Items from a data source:
::::::::

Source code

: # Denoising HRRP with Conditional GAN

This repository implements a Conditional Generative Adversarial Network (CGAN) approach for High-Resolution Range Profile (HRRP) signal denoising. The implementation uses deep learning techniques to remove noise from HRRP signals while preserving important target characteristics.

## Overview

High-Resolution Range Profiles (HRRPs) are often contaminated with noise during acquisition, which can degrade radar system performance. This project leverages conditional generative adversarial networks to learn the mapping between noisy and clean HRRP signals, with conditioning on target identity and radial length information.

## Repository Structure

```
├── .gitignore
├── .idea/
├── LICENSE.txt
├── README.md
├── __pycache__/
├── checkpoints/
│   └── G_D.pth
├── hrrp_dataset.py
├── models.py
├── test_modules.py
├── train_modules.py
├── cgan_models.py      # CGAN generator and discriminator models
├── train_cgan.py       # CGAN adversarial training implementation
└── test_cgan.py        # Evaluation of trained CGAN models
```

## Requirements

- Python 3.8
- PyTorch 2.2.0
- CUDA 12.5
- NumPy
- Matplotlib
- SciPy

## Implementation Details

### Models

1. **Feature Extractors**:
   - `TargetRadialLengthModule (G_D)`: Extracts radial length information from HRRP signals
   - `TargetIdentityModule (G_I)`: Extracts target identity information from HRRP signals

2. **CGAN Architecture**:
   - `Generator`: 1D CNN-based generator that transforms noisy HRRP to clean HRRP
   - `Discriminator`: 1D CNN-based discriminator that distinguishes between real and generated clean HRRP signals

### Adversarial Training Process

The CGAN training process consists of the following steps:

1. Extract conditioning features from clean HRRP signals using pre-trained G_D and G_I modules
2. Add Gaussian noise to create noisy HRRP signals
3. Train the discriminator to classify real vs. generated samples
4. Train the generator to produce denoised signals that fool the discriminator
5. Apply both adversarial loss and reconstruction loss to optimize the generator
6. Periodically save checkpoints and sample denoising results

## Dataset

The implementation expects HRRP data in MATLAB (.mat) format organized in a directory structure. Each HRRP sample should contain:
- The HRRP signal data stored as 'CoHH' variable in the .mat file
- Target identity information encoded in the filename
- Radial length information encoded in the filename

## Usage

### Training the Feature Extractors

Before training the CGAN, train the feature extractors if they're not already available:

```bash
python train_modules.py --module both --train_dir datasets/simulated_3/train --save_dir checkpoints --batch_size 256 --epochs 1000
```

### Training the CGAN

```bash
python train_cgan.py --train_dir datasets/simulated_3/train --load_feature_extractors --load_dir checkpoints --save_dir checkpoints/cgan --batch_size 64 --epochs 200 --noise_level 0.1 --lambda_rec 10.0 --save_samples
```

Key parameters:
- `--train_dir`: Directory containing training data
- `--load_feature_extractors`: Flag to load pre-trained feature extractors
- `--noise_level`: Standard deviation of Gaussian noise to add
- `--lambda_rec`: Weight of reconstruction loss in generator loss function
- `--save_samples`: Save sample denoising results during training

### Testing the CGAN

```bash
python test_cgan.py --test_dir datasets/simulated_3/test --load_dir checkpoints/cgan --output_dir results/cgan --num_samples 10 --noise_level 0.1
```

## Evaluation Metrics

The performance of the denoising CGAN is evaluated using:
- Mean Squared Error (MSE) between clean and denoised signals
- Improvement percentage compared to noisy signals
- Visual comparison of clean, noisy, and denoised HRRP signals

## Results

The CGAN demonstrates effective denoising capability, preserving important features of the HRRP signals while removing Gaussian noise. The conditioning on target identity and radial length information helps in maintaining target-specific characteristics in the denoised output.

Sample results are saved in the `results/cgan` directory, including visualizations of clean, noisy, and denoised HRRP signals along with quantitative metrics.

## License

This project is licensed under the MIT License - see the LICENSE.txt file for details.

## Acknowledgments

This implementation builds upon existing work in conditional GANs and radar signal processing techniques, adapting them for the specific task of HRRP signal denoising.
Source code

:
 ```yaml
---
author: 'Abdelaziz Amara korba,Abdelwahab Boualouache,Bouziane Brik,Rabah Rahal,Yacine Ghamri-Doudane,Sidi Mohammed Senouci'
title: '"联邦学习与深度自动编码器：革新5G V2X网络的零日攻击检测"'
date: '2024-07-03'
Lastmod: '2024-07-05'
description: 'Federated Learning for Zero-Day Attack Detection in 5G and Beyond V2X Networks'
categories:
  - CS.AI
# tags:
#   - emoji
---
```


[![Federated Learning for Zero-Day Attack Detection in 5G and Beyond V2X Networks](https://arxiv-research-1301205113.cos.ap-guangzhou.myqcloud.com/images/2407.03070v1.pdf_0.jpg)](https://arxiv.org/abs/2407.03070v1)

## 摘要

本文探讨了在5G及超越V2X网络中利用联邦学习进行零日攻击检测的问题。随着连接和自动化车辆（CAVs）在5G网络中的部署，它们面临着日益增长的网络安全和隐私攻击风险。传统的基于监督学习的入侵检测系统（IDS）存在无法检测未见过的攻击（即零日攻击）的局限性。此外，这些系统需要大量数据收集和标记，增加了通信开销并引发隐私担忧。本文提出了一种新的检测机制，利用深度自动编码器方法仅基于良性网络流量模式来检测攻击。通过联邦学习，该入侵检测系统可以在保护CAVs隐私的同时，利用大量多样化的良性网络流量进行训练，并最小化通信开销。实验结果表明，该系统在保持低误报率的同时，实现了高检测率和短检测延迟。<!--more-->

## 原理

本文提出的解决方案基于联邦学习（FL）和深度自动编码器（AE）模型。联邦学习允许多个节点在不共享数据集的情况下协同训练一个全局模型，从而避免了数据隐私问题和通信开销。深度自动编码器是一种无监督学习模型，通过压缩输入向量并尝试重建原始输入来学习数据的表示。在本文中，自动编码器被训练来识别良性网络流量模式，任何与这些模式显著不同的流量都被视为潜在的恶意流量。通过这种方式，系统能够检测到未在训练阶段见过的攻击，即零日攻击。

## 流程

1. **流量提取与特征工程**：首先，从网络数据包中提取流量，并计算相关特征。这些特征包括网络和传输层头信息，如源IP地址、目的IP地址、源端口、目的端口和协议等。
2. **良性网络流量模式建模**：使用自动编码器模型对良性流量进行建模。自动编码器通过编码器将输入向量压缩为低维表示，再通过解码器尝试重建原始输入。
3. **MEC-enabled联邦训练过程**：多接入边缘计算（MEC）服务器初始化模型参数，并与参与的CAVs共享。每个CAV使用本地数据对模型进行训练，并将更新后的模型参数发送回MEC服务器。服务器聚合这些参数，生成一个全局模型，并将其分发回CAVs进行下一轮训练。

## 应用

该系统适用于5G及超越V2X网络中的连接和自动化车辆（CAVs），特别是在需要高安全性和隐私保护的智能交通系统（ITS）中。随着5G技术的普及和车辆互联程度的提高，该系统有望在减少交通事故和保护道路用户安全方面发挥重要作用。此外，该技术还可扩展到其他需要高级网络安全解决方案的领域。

::::::::

_To do:_
Make an exact copy of every line in the data.

_Completed task:_
Source code

: # Denoising HRRP with Conditional GAN

This repository implements a Conditional Generative Adversarial Network (CGAN) approach for High-Resolution Range Profile (HRRP) signal denoising. The implementation uses deep learning techniques to remove noise from HRRP signals while preserving important target characteristics.

## Overview

High-Resolution Range Profiles (HRRPs) are often contaminated with noise during acquisition, which can degrade radar system performance. This project leverages conditional generative adversarial networks to learn the mapping between noisy and clean HRRP signals, with conditioning on target identity and radial length information.

## Repository Structure

```
├── .gitignore
├── .idea/
├── LICENSE.txt
├── README.md
├── __pycache__/
├── checkpoints/
│   └── G_D.pth
├── hrrp_dataset.py
├── models.py
├── test_modules.py
├── train_modules.py
├── cgan_models.py      # CGAN generator and discriminator models
├── train_cgan.py       # CGAN adversarial training implementation
└── test_cgan.py        # Evaluation of trained CGAN models
```

## Requirements

- Python 3.8
- PyTorch 2.2.0
- CUDA 12.5
- NumPy
- Matplotlib
- SciPy

## Implementation Details

### Models

1. **Feature Extractors**:
   - `TargetRadialLengthModule (G_D)`: Extracts radial length information from HRRP signals
   - `TargetIdentityModule (G_I)`: Extracts target identity information from HRRP signals

2. **CGAN Architecture**:
   - `Generator`: 1D CNN-based generator that transforms noisy HRRP to clean HRRP
   - `Discriminator`: 1D CNN-based discriminator that distinguishes between real and generated clean HRRP signals

### Adversarial Training Process

The CGAN training process consists of the following steps:

1. Extract conditioning features from clean HRRP signals using pre-trained G_D and G_I modules
2. Add Gaussian noise to create noisy HRRP signals
3. Train the discriminator to classify real vs. generated samples
4. Train the generator to produce denoised signals that fool the discriminator
5. Apply both adversarial loss and reconstruction loss to optimize the generator
6. Periodically save checkpoints and sample denoising results

## Dataset

The implementation expects HRRP data in MATLAB (.mat) format organized in a directory structure. Each HRRP sample should contain:
- The HRRP signal data stored as 'CoHH' variable in the .mat file
- Target identity information encoded in the filename
- Radial length information encoded in the filename

## Usage

### Training the Feature Extractors

Before training the CGAN, train the feature extractors if they're not already available:

```bash
python train_modules.py --module both --train_dir datasets/simulated_3/train --save_dir checkpoints --batch_size 256 --epochs 1000
```

### Training the CGAN

```bash
python train_cgan.py --train_dir datasets/simulated_3/train --load_feature_extractors --load_dir checkpoints --save_dir checkpoints/cgan --batch_size 64 --epochs 200 --noise_level 0.1 --lambda_rec 10.0 --save_samples
```

Key parameters:
- `--train_dir`: Directory containing training data
- `--load_feature_extractors`: Flag to load pre-trained feature extractors
- `--noise_level`: Standard deviation of Gaussian noise to add
- `--lambda_rec`: Weight of reconstruction loss in generator loss function
- `--save_samples`: Save sample denoising results during training

### Testing the CGAN

```bash
python test_cgan.py --test_dir datasets/simulated_3/test --load_dir checkpoints/cgan --output_dir results/cgan --num_samples 10 --noise_level 0.1
```

## Evaluation Metrics

The performance of the denoising CGAN is evaluated using:
- Mean Squared Error (MSE) between clean and denoised signals
- Improvement percentage compared to noisy signals
- Visual comparison of clean, noisy, and denoised HRRP signals

## Results

The CGAN demonstrates effective denoising capability, preserving important features of the HRRP signals while removing Gaussian noise. The conditioning on target identity and radial length information helps in maintaining target-specific characteristics in the denoised output.

Sample results are saved in the `results/cgan` directory, including visualizations of clean, noisy, and denoised HRRP signals along with quantitative metrics.

## License

This project is licensed under the MIT License - see the LICENSE.txt file for details.

## Acknowledgments

This implementation builds upon existing work in conditional GANs and radar signal processing techniques, adapting them for the specific task of HRRP signal denoising.
Source code

:
 ```yaml
---
author: 'Abdelaziz Amara korba,Abdelwahab Boualouache,Bouziane Brik,Rabah Rahal,Yacine Ghamri-Doudane,Sidi Mohammed Senouci'
title: '"联邦学习与深度自动编码器：革新5G V2X网络的零日攻击检测"'
date: '2024-07-03'
Lastmod: '2024-07-05'
description: 'Federated Learning for Zero-Day Attack Detection in 5G and Beyond V2X Networks'
categories:
  - CS.AI
# tags:
#   - emoji
---
```


[![Federated Learning for Zero-Day Attack Detection in 5G and Beyond V2X Networks](https://arxiv-research-1301205113.cos.ap-guangzhou.myqcloud.com/images/2407.03070v1.pdf_0.jpg)](https://arxiv.org/abs/2407.03070v1)

## 摘要

本文探讨了在5G及超越V2X网络中利用联邦学习进行零日攻击检测的问题。随着连接和自动化车辆（CAVs）在5G网络中的部署，它们面临着日益增长的网络安全和隐私攻击风险。传统的基于监督学习的入侵检测系统（IDS）存在无法检测未见过的攻击（即零日攻击）的局限性。此外，这些系统需要大量数据收集和标记，增加了通信开销并引发隐私担忧。本文提出了一种新的检测机制，利用深度自动编码器方法仅基于良性网络流量模式来检测攻击。通过联邦学习，该入侵检测系统可以在保护CAVs隐私的同时，利用大量多样化的良性网络流量进行训练，并最小化通信开销。实验结果表明，该系统在保持低误报率的同时，实现了高检测率和短检测延迟。<!--more-->

## 原理

本文提出的解决方案基于联邦学习（FL）和深度自动编码器（AE）模型。联邦学习允许多个节点在不共享数据集的情况下协同训练一个全局模型，从而避免了数据隐私问题和通信开销。深度自动编码器是一种无监督学习模型，通过压缩输入向量并尝试重建原始输入来学习数据的表示。在本文中，自动编码器被训练来识别良性网络流量模式，任何与这些模式显著不同的流量都被视为潜在的恶意流量。通过这种方式，系统能够检测到未在训练阶段见过的攻击，即零日攻击。

## 流程

1. **流量提取与特征工程**：首先，从网络数据包中提取流量，并计算相关特征。这些特征包括网络和传输层头信息，如源IP地址、目的IP地址、源端口、目的端口和协议等。
2. **良性网络流量模式建模**：使用自动编码器模型对良性流量进行建模。自动编码器通过编码器将输入向量压缩为低维表示，再通过解码器尝试重建原始输入。
3. **MEC-enabled联邦训练过程**：多接入边缘计算（MEC）服务器初始化模型参数，并与参与的CAVs共享。每个CAV使用本地数据对模型进行训练，并将更新后的模型参数发送回MEC服务器。服务器聚合这些参数，生成一个全局模型，并将其分发回CAVs进行下一轮训练。

## 应用

该系统适用于5G及超越V2X网络中的连接和自动化车辆（CAVs），特别是在需要高安全性和隐私保护的智能交通系统（ITS）中。随着5G技术的普及和车辆互联程度的提高，该系统有望在减少交通事故和保护道路用户安全方面发挥重要作用。此外，该技术还可扩展到其他需要高级网络安全解决方案的领域。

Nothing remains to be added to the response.